Tanıda altın standart lezyonun çıkarılması ve histopatolojik tanıdır, fakat araştırmacılar non-invaziv yeni bir tanı metodu geliştirmek için de çalışmaktadırlar. Ümit vaat eden bazı non-invaziv biyomarkerlar tespit edilmiş olmasına rağmen, endometriozis tanısı için klinik pratikte kullanılabilecek yüsek sensitivite ve spesifiteye sahip bir biyomarker hala yoktur.
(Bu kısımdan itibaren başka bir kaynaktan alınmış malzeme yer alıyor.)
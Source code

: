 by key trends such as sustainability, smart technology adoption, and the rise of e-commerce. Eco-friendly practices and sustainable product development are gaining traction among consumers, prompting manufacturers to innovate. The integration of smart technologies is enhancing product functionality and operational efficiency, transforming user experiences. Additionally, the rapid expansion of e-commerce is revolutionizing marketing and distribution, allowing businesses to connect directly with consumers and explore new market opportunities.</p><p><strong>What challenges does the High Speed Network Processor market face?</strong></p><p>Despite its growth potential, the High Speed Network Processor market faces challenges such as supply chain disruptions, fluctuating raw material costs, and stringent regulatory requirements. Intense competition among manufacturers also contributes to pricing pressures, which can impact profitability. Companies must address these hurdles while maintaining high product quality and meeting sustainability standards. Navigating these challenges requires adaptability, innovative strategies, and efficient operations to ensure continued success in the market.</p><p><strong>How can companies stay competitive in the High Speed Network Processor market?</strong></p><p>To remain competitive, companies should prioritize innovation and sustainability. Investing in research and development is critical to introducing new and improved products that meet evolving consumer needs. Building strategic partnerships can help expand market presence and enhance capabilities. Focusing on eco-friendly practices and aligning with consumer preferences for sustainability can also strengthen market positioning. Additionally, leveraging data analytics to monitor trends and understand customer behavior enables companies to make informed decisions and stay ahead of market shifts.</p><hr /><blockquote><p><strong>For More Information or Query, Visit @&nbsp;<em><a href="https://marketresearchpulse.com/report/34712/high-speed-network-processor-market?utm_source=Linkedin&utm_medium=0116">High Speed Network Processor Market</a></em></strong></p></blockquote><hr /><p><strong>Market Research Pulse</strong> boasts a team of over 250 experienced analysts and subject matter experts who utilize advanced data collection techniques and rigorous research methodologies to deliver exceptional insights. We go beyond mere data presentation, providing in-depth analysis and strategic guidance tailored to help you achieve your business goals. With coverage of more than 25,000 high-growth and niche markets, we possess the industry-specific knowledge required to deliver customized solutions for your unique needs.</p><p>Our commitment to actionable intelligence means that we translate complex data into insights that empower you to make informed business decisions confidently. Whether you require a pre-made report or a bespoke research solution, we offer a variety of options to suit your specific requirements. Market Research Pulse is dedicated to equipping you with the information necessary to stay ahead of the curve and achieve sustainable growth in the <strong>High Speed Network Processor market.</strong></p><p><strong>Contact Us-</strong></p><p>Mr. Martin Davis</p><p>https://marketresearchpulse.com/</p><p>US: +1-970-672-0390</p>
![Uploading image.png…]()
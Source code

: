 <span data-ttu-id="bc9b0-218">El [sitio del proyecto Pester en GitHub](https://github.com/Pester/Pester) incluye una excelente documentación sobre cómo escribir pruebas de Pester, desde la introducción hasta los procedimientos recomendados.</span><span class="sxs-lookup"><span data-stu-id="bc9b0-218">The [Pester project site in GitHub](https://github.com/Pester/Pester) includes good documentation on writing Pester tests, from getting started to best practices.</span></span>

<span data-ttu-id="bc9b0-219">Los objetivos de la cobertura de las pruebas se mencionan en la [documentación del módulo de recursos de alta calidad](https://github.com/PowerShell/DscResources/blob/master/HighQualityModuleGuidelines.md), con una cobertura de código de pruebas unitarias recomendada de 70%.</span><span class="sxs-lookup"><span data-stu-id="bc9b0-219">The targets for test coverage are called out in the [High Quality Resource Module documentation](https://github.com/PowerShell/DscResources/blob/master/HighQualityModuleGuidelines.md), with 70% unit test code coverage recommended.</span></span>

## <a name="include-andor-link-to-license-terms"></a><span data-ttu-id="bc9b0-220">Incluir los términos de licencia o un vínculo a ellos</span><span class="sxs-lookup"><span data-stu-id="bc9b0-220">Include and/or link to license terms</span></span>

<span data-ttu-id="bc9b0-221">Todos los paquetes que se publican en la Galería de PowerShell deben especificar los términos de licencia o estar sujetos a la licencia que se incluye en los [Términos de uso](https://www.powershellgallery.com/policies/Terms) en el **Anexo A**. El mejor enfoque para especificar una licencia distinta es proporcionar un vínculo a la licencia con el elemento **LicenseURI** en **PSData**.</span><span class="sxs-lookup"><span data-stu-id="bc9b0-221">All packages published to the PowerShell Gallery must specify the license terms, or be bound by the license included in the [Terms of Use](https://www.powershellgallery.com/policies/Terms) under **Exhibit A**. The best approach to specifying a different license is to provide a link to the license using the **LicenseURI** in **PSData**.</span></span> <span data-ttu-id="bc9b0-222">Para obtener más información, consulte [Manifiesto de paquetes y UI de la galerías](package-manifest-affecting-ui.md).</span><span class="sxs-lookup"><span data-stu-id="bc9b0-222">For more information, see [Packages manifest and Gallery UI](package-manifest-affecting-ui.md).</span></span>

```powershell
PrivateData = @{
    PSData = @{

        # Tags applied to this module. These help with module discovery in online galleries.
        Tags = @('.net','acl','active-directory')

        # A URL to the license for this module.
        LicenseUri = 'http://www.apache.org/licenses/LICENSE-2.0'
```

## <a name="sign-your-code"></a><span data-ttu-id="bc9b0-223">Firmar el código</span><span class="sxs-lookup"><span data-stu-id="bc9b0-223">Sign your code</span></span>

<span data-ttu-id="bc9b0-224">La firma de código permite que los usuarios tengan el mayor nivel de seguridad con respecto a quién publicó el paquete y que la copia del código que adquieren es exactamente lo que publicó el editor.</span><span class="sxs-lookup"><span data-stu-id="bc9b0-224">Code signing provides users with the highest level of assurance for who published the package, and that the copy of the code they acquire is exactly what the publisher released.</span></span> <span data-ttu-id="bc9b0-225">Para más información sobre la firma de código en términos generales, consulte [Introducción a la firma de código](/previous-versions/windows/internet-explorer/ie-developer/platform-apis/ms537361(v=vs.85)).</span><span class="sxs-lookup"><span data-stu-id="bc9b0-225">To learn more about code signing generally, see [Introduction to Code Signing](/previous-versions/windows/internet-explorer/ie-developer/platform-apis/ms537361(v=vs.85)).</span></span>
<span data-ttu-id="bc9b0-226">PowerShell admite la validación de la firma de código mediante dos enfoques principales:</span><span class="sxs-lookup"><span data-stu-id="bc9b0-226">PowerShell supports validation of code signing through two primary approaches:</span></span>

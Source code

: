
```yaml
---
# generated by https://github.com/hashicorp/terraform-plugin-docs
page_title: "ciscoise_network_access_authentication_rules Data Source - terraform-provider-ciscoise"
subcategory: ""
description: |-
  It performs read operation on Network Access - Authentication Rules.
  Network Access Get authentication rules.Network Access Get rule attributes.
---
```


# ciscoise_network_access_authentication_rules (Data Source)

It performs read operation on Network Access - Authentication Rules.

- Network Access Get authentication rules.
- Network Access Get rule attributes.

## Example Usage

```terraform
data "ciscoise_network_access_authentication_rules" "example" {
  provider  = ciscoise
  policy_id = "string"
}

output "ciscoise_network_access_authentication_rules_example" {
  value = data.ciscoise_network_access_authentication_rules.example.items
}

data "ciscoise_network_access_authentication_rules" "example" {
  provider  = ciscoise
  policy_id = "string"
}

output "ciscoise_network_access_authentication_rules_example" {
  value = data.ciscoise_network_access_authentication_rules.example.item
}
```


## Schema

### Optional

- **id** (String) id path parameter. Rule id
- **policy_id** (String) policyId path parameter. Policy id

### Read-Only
Postmenopozal endometriozis tanısında bazı görüntüleme yöntenleri kullanılabilinmektedir. Transvaginal ultrosonografi, radyasyona maruziyet olmaması, kolay ulaşılabilir olması, ucuz olması ve iyi tolere edilebilir olması gibi avantajları nedeniyle ilk basamaktaki görüntüleme yöntemidir. Bilgisayarlı tomografi, manyetik rezonans görüntüleme ve çift kontrast baryumlu enema gibi görüntüleme yöntemleri derin infiltratif endometriozis ve endometrioma tanılarında bilgi sağlamaktadır.
Yoğun araştırmalara rağmen endometriozisin optimal tedavisi hala netleşmemiştir. Tedaviye karar verme; hastanın klinik durumu, yaşı, semptomların yoğunluğu, hastalığın yaygınlığı ve lokalizasyonu, tıbbi ve cerrahi tedavi ile ilişkili komplikasyonların, yan etkilerin, maliyet ve eşlik eden yandaş patolojilerin varlığı gibi durumları göz önünde bulundurarak hasta merkezli olmalıdır. Hormon replasman tedavisi, tibolon, tamoksifen veya aromataz inhibitörleri gibi tedaviler, kullanımları kontraendike olmayan kişilere önerilebilir. Şüpheli endometriozis semptomları olan post menopozal kadınlar, bu olgularda artmış over kanser riski nedeniyle malignite açısından dikkatli bir şekilde değerlendirilmelidirler.
Yazarlar makalelerinde; göreceli olarak düşük insidansta olmasına rağmen nedeni açıklanmayan pelvik ağrısı olan postmenopozal hastalarda daha önceden endometriozis öyküsü tariflemiyor olsalar bile endometriozis varlığının akılda tutulması gerektiğini belirtmişlerdir.